Le biais algorithmique désigne la discrimination systématique et injuste produite par un système algorithmique, le plus souvent un modèle de apprentissage automatique dont les prédictions ou les sorties désavantagent des groupes particuliers définis par la race, le genre, l'âge ou d'autres caractéristiques protégées. Parce que ces systèmes apprennent des motifs statistiques à partir de données d'entraînement, ils tendent à reproduire, et peuvent amplifier, les biais déjà présents dans ces données ou introduits par la manière dont un problème est formulé, étiqueté ou évalué. Le biais algorithmique est une préoccupation centrale de l'éthique de l'IA et a motivé à la fois des recherches techniques sur l'atténuation et un examen juridique des systèmes déployés.
Sources de biais
Les chercheurs distinguent couramment plusieurs sources. Le biais historique existe dans les données elles-mêmes, par exemple lorsque des décisions d'embauche passées reflétaient une discrimination qu'un modèle apprend ensuite à reproduire. Le biais de représentation survient lorsque certains groupes sont sous-représentés dans un ensemble de données, ce qui dégrade la précision du modèle pour eux ; cela a été au cœur de l'audit « Gender Shades » de 2018 mené par Joy Buolamwini et Timnit Gebru, qui a révélé que les systèmes commerciaux de reconnaissance faciale étaient nettement moins performants sur les femmes à la peau foncée que sur les hommes à la peau claire. Le biais de mesure se produit lorsque le proxy qu'un modèle est entraîné à prédire, comme les taux d'arrestation comme substitut de la criminalité, est lui-même une mesure biaisée du concept sous-jacent. Le biais d'agrégation résulte de l'application d'un modèle unique à des groupes pour lesquels les relations sous-jacentes diffèrent.
Cas très médiatisés
Plusieurs cas documentés ont façonné le débat public et académique. L'outil de prédiction de récidive COMPAS, utilisé dans les tribunaux américains, a fait l'objet d'une enquête de ProPublica en 2016 qui a révélé que le système signalait les prévenus noirs comme présentant un risque futur presque deux fois plus souvent que les prévenus blancs par rapport aux taux réels de récidive, bien que les chercheurs aient ensuite débattu de la définition statistique de l'équité sur laquelle reposait cette conclusion. Amazon a abandonné un outil interne de recrutement par IA en 2018 après avoir découvert qu'il pénalisait les CV contenant le mot « femmes », un motif appris à partir d'une décennie de données d'embauche à prédominance masculine. Les audits de reconnaissance faciale, y compris l'étude de 2019 du National Institute of Standards and Technology des États-Unis portant sur plus de 100 systèmes, ont constamment révélé des taux d'erreur plus élevés pour les femmes et les personnes à la peau plus foncée, ce qui a conduit plusieurs villes américaines à interdire l'utilisation de cette technologie par la police et certains fournisseurs à suspendre leurs ventes aux forces de l'ordre.
Atténuation et mesure
Les réponses techniques comprennent l'audit des modèles par rapport à des mesures d'équité telles que la parité démographique ou l'égalité des chances, le rééquilibrage ou l'augmentation des données d'entraînement, et l'application d'ajustements post-traitement aux sorties du modèle ; une vaste littérature de recherche a également montré que différentes définitions de l'équité peuvent être mathématiquement incompatibles entre elles, ce qui signifie que satisfaire une mesure peut exiger d'en violer une autre. Les outils d'IA explicable sont fréquemment utilisés en complément des audits d'équité pour aider à identifier quelles caractéristiques d'entrée génèrent des résultats disparates. Les préoccupations concernant les biais se sont également étendues à l'ère des grands modèles de langage, où les chercheurs ont documenté des associations stéréotypées dans les textes et images générés, y compris dans les systèmes de texte vers image.

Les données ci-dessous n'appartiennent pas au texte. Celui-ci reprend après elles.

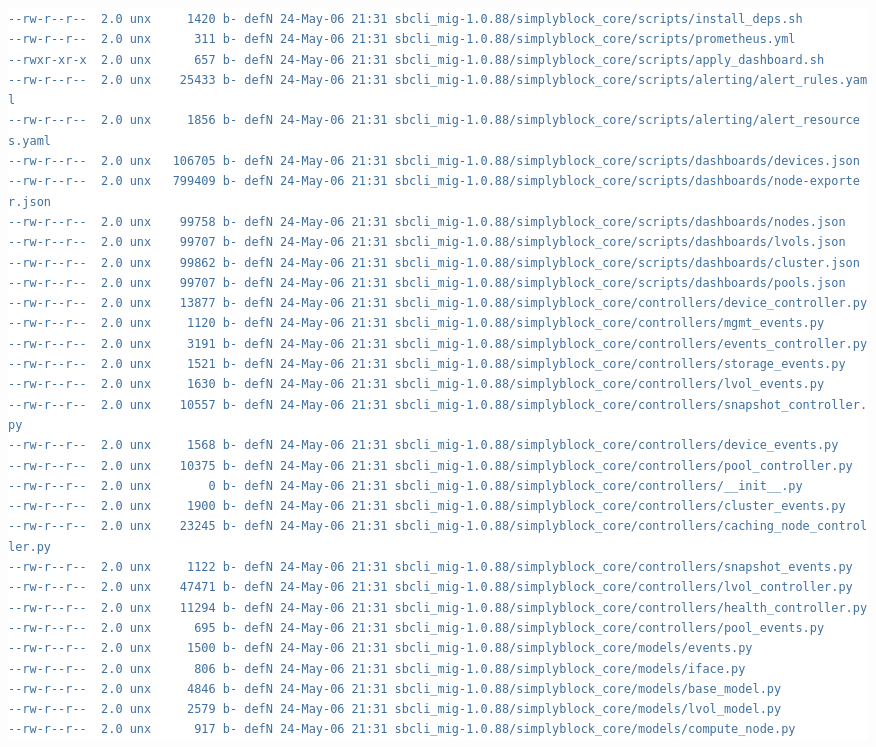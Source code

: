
 ```diff
--rw-r--r--  2.0 unx     1420 b- defN 24-May-06 21:31 sbcli_mig-1.0.88/simplyblock_core/scripts/install_deps.sh
--rw-r--r--  2.0 unx      311 b- defN 24-May-06 21:31 sbcli_mig-1.0.88/simplyblock_core/scripts/prometheus.yml
--rwxr-xr-x  2.0 unx      657 b- defN 24-May-06 21:31 sbcli_mig-1.0.88/simplyblock_core/scripts/apply_dashboard.sh
--rw-r--r--  2.0 unx    25433 b- defN 24-May-06 21:31 sbcli_mig-1.0.88/simplyblock_core/scripts/alerting/alert_rules.yaml
--rw-r--r--  2.0 unx     1856 b- defN 24-May-06 21:31 sbcli_mig-1.0.88/simplyblock_core/scripts/alerting/alert_resources.yaml
--rw-r--r--  2.0 unx   106705 b- defN 24-May-06 21:31 sbcli_mig-1.0.88/simplyblock_core/scripts/dashboards/devices.json
--rw-r--r--  2.0 unx   799409 b- defN 24-May-06 21:31 sbcli_mig-1.0.88/simplyblock_core/scripts/dashboards/node-exporter.json
--rw-r--r--  2.0 unx    99758 b- defN 24-May-06 21:31 sbcli_mig-1.0.88/simplyblock_core/scripts/dashboards/nodes.json
--rw-r--r--  2.0 unx    99707 b- defN 24-May-06 21:31 sbcli_mig-1.0.88/simplyblock_core/scripts/dashboards/lvols.json
--rw-r--r--  2.0 unx    99862 b- defN 24-May-06 21:31 sbcli_mig-1.0.88/simplyblock_core/scripts/dashboards/cluster.json
--rw-r--r--  2.0 unx    99707 b- defN 24-May-06 21:31 sbcli_mig-1.0.88/simplyblock_core/scripts/dashboards/pools.json
--rw-r--r--  2.0 unx    13877 b- defN 24-May-06 21:31 sbcli_mig-1.0.88/simplyblock_core/controllers/device_controller.py
--rw-r--r--  2.0 unx     1120 b- defN 24-May-06 21:31 sbcli_mig-1.0.88/simplyblock_core/controllers/mgmt_events.py
--rw-r--r--  2.0 unx     3191 b- defN 24-May-06 21:31 sbcli_mig-1.0.88/simplyblock_core/controllers/events_controller.py
--rw-r--r--  2.0 unx     1521 b- defN 24-May-06 21:31 sbcli_mig-1.0.88/simplyblock_core/controllers/storage_events.py
--rw-r--r--  2.0 unx     1630 b- defN 24-May-06 21:31 sbcli_mig-1.0.88/simplyblock_core/controllers/lvol_events.py
--rw-r--r--  2.0 unx    10557 b- defN 24-May-06 21:31 sbcli_mig-1.0.88/simplyblock_core/controllers/snapshot_controller.py
--rw-r--r--  2.0 unx     1568 b- defN 24-May-06 21:31 sbcli_mig-1.0.88/simplyblock_core/controllers/device_events.py
--rw-r--r--  2.0 unx    10375 b- defN 24-May-06 21:31 sbcli_mig-1.0.88/simplyblock_core/controllers/pool_controller.py
--rw-r--r--  2.0 unx        0 b- defN 24-May-06 21:31 sbcli_mig-1.0.88/simplyblock_core/controllers/__init__.py
--rw-r--r--  2.0 unx     1900 b- defN 24-May-06 21:31 sbcli_mig-1.0.88/simplyblock_core/controllers/cluster_events.py
--rw-r--r--  2.0 unx    23245 b- defN 24-May-06 21:31 sbcli_mig-1.0.88/simplyblock_core/controllers/caching_node_controller.py
--rw-r--r--  2.0 unx     1122 b- defN 24-May-06 21:31 sbcli_mig-1.0.88/simplyblock_core/controllers/snapshot_events.py
--rw-r--r--  2.0 unx    47471 b- defN 24-May-06 21:31 sbcli_mig-1.0.88/simplyblock_core/controllers/lvol_controller.py
--rw-r--r--  2.0 unx    11294 b- defN 24-May-06 21:31 sbcli_mig-1.0.88/simplyblock_core/controllers/health_controller.py
--rw-r--r--  2.0 unx      695 b- defN 24-May-06 21:31 sbcli_mig-1.0.88/simplyblock_core/controllers/pool_events.py
--rw-r--r--  2.0 unx     1500 b- defN 24-May-06 21:31 sbcli_mig-1.0.88/simplyblock_core/models/events.py
--rw-r--r--  2.0 unx      806 b- defN 24-May-06 21:31 sbcli_mig-1.0.88/simplyblock_core/models/iface.py
--rw-r--r--  2.0 unx     4846 b- defN 24-May-06 21:31 sbcli_mig-1.0.88/simplyblock_core/models/base_model.py
--rw-r--r--  2.0 unx     2579 b- defN 24-May-06 21:31 sbcli_mig-1.0.88/simplyblock_core/models/lvol_model.py
--rw-r--r--  2.0 unx      917 b- defN 24-May-06 21:31 sbcli_mig-1.0.88/simplyblock_core/models/compute_node.py
```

Réponse en matière de gouvernance
Le biais algorithmique est devenu une justification récurrente de la réglementation, apparaissant explicitement dans la catégorisation des risques de l'AI Act de l'UE et dans des propositions américaines antérieures telles que l'Algorithmic Accountability Act. Il reste l'un des préjudices les plus contestés et les plus documentés empiriquement dans le domaine plus large de l'gouvernance de l'IA.